Perón movilizó para esta batalla todo el poder que disponía para darle jaque mate a su temible rival. Y se lo dio. Para esa fecha llegó a la Argentina su esposa, Isabel Martínez, quien piloteó “la batalla de Mendoza” y la piloteó bien. En ese viaje, Isabelita conoció a López Rega en una reunión en la casa del mayor Alberte. ¿Qué hacía López Rega allí? Es un misterio que ni Isabelita está en condiciones de responder. Diez años después los argentinos tuvimos que padecer las consecuencia de ese encuentro, pero la responsabilidad principal no era de Isabelita o López Rega.

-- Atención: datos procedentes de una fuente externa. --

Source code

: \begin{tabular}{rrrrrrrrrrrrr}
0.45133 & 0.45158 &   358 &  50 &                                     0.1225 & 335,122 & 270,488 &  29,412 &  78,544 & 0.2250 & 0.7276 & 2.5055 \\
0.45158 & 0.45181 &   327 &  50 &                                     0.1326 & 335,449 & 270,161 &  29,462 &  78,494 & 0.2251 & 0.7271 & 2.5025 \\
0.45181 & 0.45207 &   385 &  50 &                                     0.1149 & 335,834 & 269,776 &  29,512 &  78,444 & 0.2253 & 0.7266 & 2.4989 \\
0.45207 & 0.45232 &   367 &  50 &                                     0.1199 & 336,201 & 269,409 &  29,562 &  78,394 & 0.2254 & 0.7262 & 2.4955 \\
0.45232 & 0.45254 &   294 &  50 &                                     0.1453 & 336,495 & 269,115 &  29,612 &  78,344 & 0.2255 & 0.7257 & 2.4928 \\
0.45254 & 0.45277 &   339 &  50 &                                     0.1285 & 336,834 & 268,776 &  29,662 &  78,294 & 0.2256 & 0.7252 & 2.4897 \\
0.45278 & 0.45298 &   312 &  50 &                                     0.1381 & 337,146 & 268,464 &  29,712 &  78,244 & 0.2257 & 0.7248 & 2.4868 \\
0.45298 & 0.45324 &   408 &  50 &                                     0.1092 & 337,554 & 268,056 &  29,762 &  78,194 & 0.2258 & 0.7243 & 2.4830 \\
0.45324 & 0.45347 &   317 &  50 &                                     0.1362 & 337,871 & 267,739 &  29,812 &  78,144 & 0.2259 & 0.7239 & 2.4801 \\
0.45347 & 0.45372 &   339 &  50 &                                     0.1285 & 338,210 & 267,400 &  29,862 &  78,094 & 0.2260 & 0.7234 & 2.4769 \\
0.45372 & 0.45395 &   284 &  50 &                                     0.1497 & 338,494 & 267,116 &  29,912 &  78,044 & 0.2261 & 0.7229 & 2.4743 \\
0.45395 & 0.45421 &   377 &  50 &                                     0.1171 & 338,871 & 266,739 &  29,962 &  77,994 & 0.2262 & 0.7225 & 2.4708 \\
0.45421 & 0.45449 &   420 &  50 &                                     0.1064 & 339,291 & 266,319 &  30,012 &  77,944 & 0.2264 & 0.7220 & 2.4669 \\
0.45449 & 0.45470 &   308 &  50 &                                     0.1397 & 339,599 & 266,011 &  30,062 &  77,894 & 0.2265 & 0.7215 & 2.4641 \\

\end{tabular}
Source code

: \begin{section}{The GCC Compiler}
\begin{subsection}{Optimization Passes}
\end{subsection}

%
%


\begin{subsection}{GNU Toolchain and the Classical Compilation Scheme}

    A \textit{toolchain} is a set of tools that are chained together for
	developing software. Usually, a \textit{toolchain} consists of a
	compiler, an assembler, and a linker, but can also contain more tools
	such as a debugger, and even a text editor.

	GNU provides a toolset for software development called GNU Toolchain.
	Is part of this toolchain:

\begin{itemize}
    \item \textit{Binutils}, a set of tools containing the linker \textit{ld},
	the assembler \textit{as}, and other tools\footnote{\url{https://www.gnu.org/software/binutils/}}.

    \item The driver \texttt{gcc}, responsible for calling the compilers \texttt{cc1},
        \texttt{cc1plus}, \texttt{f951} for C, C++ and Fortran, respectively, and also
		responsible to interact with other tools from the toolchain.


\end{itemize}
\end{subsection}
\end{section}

Derrotado en febrero de 1966 su candidato en Mendoza, Vandor descartó la posibilidad de llegar al poder por la vía electoral y reforzó su alianza con los militares golpistas. El plan de lucha de 1965 le había salido redondo. Ahora se trataba de recoger los frutos. Cuando Onganía asumió el poder en junio de 1966, sus seguidores se jactaban de que en esa ceremonia Vandor subió al palco presidencial a cincuenta dirigentes sindicales, entre los que se destacaban Izzetta, Cavalli, Castillo y, por supuesto, él.
Su inteligencia o su astucia no le alcanzaron para registrar que la caída de Illia significaba también la irrupción de una nueva Argentina, una Argentina signada por la violencia y la arbitrariedad, con nuevas reglas de juego. Cerradas todas las puertas de la legalidad, proscripto el peronismo y proscriptos todos los partidos políticos, el camino de la violencia quedaba abierto. Vandor sería una de las primeras víctimas de esa violencia. La profecía de Illia parecía cumplirse al pie de la letra. “Se van a arrepentir de lo que hacen”, les había dicho el presidente radical a los militares golpistas. La advertencia, se hacía extensiva a políticos y gremialistas.
Vandor era astuto, inteligente, un excelente táctico, pero como los hechos se encargaron de demostrarlo, un pésimo estratega. Le tocó actuar en momentos de crisis y no logró controlar las consecuencias que él mismo contribuyó a desatar con sus actos. Según el historiador Juan Carlos Torres, nunca fue capaz de ver más allá de su gremio. Cada uno de sus actos, de sus decisiones, estaba condicionado por el interés del gremio. Este hábito corporativo también respondía a una añeja tradición peronista, tradición que dicho sea de paso, se mantiene vigente hasta el día de hoy.
Después llegaron fechas cargadas de significados. En enero de 1966 la CGT se dividió entre los dos líderes del movimiento obrero de entonces: Vandor y Alonso. En mayo de 1968, el movimiento obrero se dividió entre una tendencia combativa liderada por Raymundo Ongaro y que será conocida como “CGT de los argentinos” y la CGT de Azopardo dirigida por Vandor.
En septiembre de ese año, Vandor fue acusado de haber “entregado” la huelga de petroleros. Cuando el 29 de mayo de 1969 se produjo el “Cordobazo”, él reprobó las movilizaciones y llamó al movimiento obrero a estar unido con las fuerzas armadas. En esos días estallaron una seguidilla de bombas en los supermercados Minimax propiedad de los Rockefeller. El 27 de junio el periodista y dirigente sindical de izquierda, Emilio Jaúregui, fue asesinado en plaza Once. La Argentina se lanzaba sin frenos a la vorágine de la violencia. El “Operativo Judas”, fue el punto de partida de una tragedia en la que los argentinos nos sumergimos durante diez años. La foto del velorio de Vandor ocupó la tapa de Primera Plana. El título era sugestivo: “La hora del miedo”. Más que sugestivo, profético.
Todos admiten que fue el único dirigente sindical que se propuso hacerle sombra a Perón. Tenía condiciones para hacerlo. Para esa época la revista “Primera Plana” tituló su tapa con el siguiente interrogante: “¿Vandor o Perón?”